Enkaji estaba esperando cuando llegaron con el hijo mehnding de Jardir, Savas, que aún llevaba su bido de nie’dama.
—¡Shar’Dama Ka! —gritó el damaji, postrándose en el suelo polvoriento de la cama sepulcral—. Es un honor para mí mostraros la tumba de Kaji.
Él asintió.
—¿Está intacta?
Enkaji se puso en pie y señaló con un amplio gesto del brazo el gran sarcófago, cuya cubierta de piedra estaba fuera de su lugar.
—Me temo que el Par’chin fue concienzudo —explicó el hombre—. La lanza no está, como es lógico, pero ya es tuya. —Hizo un gesto hacia los harapos polvorientos que llevaba el esqueleto—. Si en algún otro momento esos retazos de tela fueron la Capa de Kaji, no podría decirlo.
—¿Y la corona? —preguntó Jardir como si el objeto careciera de importancia, aunque todos conocían su valor.
Enkaji se encogió de hombros.
—No está. El Par’chin…
—Él no la llevaba consigo cuando llegó a la Lanza del Desierto —le cortó el Liberador con brusquedad.
—Pues debe haberla escondido en alguna parte.
—Está mintiendo —susurró Abban al oído de Jardir.
—¿Cómo lo sabes? —le preguntó.
—Confía en que un mentiroso sea capaz de percibir la mentira —repuso.
Jardir se volvió hacia Hasik.
—Sella la tumba —le ordenó. El guerrero hizo una señal a los Sharum del pasillo y estos colocaron la gran piedra de nuevo en su lugar.
—¿Qué es esto? —preguntó Enkaji cuando la luz de la antorcha del pasillo titiló hasta apagarse. Sólo quedaban unas cuantas antorchas parpadeantes en la tumba que daban una luz vacilante.
—Apágalas —ordenó Jardir—. La Damajah lanzará los huesos para saber quién ha robado la Corona de Kaji.
Enkaji palideció y Jardir comprendió que el mercader había dicho la verdad. El Liberador avanzó hacia el damaji, quien retrocedió hasta quedar con la espalda en la pared de la tumba.
—Por cada minuto que no tenga la corona en mis manos —prometió—, castraré a uno de tus hijos o tus nietos, comenzando por el mayor.
Pocos segundos después Jardir sostenía la Corona de Kaji, hallada en la cámara sepulcral de uno de los bisnietos de Kaji.
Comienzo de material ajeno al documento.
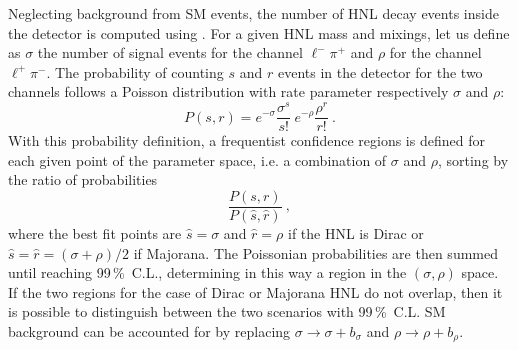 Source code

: Neglecting background from SM events, the number of HNL decay events inside the detector is computed %
using .
For a given HNL mass and mixings, let us define as $\sigma$ the number of signal events for the channel $\ell^- \pi^+$ %
and $\rho$ for the channel $\ell^+ \pi^-$.
The probability of counting $s$ and $r$ events in the detector for the two channels %
follows a Poisson distribution with rate parameter respectively $\sigma$ and $\rho$:
\begin{equation}
	P(s, r) = e^{-\sigma} \frac{\sigma^s}{s!}\ e^{-\rho} \frac{\rho^r}{r!}\ .
\end{equation}
With this probability definition, a frequentist confidence regions is defined %
for each given point of the parameter space, i.e. a combination of $\sigma$ and $\rho$, %
sorting by the ratio of probabilities~\cite{Feldman:1997qc} %
\begin{equation}
	\frac{P(s, r)}{P(\hat{s}, \hat{r})}\ ,
\end{equation}
where the best fit points are $\hat{s} = \sigma$ and $\hat{r} = \rho$ if the HNL is Dirac %
or $\hat{s} = \hat{r} = (\sigma + \rho)/2$ if Majorana.
The Poissonian probabilities are then summed until reaching 99\,\%\ C.L., %
determining in this way a region in the $(\sigma, \rho)$ space.
If the two regions for the case of Dirac or Majorana HNL do not overlap, %
then it is possible to distinguish between the two scenarios with 99\,\%\ C.L.
SM background can be accounted for by replacing $\sigma \to \sigma + b_\sigma$ and $\rho \to \rho + b_\rho$.

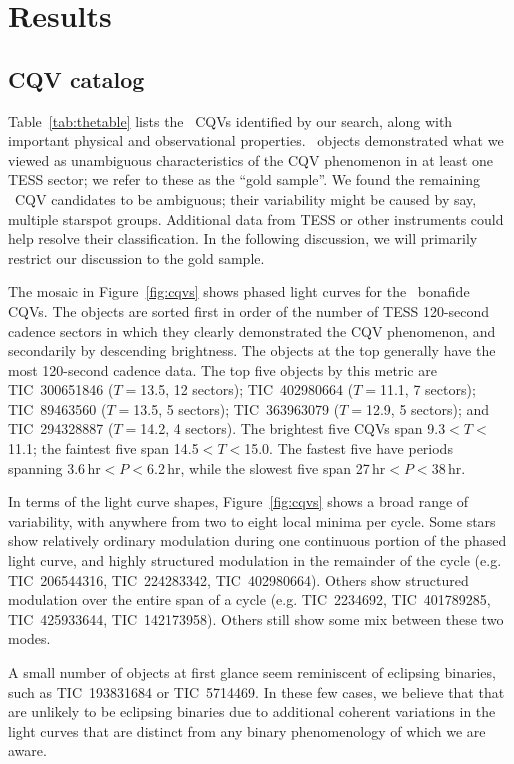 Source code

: \documentclass[11pt,twocolumn,tighten]{aastex63}
\begin{document}
\section{Results}
\label{sec:results}

\subsection{CQV catalog}
\label{sec:catalog}

Table~\ref{tab:thetable} lists the \ncpvsfound\ CQVs identified by our
search, along with important physical and observational properties.
\ngoods\ objects demonstrated what we viewed as unambiguous
characteristics of the CQV phenomenon in at least one TESS sector; we
refer to these as the ``gold sample''.  We found the remaining
\nmaybes\ CQV candidates to be ambiguous; their variability might be
caused by say, multiple starspot groups.  Additional data from TESS or
other instruments could help resolve their classification.  In the
following discussion, we will primarily restrict our discussion to the
gold sample.

The mosaic in Figure~\ref{fig:cqvs} shows phased light curves for the
\ngoods\ bonafide CQVs.  The objects are sorted first in order of the
number of TESS 120-second cadence sectors in which they clearly
demonstrated the CQV phenomenon, and secondarily by descending
brightness.  The objects at the top generally have the most 120-second
cadence data.  The top five objects by this metric are TIC~300651846
($T$$=$13.5, 12 sectors); TIC~402980664 ($T$$=$11.1, 7 sectors);
TIC~89463560 ($T$$=$13.5, 5 sectors); TIC~363963079 ($T$$=$12.9, 5
sectors); and TIC~294328887 ($T$$=$14.2, 4 sectors).  The brightest
five CQVs span 9.3$<$$T$$<$11.1; the faintest five span
14.5$<$$T$$<$15.0.  The fastest five have periods spanning
3.6\,hr$<$$P$$<$6.2\,hr, while the slowest five span
27\,hr$<$$P$$<$38\,hr.

In terms of the light curve shapes, Figure~\ref{fig:cqvs} shows a
broad range of variability, with anywhere from two to eight local
minima per cycle.  Some stars show relatively ordinary modulation
during one continuous portion of the phased light curve, and highly
structured modulation in the remainder of the cycle (e.g.
TIC~206544316, TIC~224283342, TIC~402980664).  Others show structured
modulation over the entire span of a cycle (e.g. TIC~2234692,
TIC~401789285, TIC~425933644, TIC~142173958).  Others still show some
mix between these two modes.

A small number of objects at first glance seem reminiscent of
eclipsing binaries, such as TIC~193831684 or TIC~5714469.  In these
few cases, we believe that that are unlikely to be eclipsing binaries
due to additional coherent variations in the light curves that are
distinct from any binary phenomenology of which we are aware.
\end{document}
Era una diadema de oro y joyas, trabajada en un diseño de grafos desconocidos que formaban una red sobre la cabeza del portador. Parecía delicada, pero toda la fuerza de Jardir no hubiera podido hacer ni la más mínima mella en el oro.
Inevera hizo una reverencia, cogió la corona de entre sus manos y se la puso sobre el turbante. Aunque era ligera como una pluma, Jardir sintió un gran peso caer sobre él cuando se encajó sobre su frente.
—Ahora ya podemos invadir las tierras verdes.